[REQUIRED ACTION] Once the line containing "comprehensible third-person imagery." is found in the records below, return it and each following line exactly, up to and including the line containing "of what appears", and nothing else.

[SUPPLIED RECORDS]

=== Section Start ===

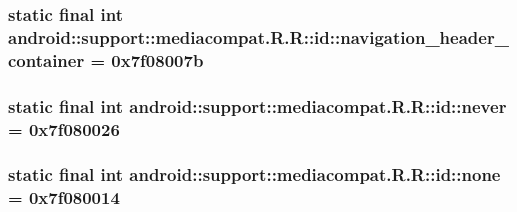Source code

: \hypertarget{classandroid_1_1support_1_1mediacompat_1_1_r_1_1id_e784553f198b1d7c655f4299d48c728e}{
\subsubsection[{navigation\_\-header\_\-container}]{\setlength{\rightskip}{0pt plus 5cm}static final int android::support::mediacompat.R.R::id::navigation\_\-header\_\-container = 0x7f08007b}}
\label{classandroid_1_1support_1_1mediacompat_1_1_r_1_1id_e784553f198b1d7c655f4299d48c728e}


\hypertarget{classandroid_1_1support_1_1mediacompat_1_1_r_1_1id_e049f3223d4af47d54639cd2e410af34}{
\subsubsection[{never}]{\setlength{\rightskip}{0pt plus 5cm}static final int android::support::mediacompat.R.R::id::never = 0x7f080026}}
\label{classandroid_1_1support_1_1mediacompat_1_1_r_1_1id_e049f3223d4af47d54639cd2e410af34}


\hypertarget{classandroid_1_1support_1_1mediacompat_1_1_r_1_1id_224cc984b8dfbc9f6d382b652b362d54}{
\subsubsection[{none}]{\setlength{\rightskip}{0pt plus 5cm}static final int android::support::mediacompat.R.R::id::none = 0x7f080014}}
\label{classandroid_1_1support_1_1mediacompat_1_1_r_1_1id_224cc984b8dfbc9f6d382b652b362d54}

=== Section End ===
=== Section Start ===

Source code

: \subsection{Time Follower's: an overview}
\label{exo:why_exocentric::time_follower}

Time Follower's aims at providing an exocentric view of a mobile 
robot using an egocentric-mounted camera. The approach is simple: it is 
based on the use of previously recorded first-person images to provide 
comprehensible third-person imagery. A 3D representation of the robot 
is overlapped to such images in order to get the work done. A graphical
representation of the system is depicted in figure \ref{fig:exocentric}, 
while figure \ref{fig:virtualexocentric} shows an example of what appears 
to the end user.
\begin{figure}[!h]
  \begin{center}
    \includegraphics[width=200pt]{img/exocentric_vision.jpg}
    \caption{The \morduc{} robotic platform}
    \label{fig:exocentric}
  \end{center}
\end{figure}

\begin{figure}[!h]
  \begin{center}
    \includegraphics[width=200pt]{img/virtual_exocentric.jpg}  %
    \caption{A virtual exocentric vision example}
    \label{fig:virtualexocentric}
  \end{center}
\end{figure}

=== Section End ===

[TASK OUTPUT]
comprehensible third-person imagery. A 3D representation of the robot 
is overlapped to such images in order to get the work done. A graphical
representation of the system is depicted in figure \ref{fig:exocentric}, 
while figure \ref{fig:virtualexocentric} shows an example of what appears 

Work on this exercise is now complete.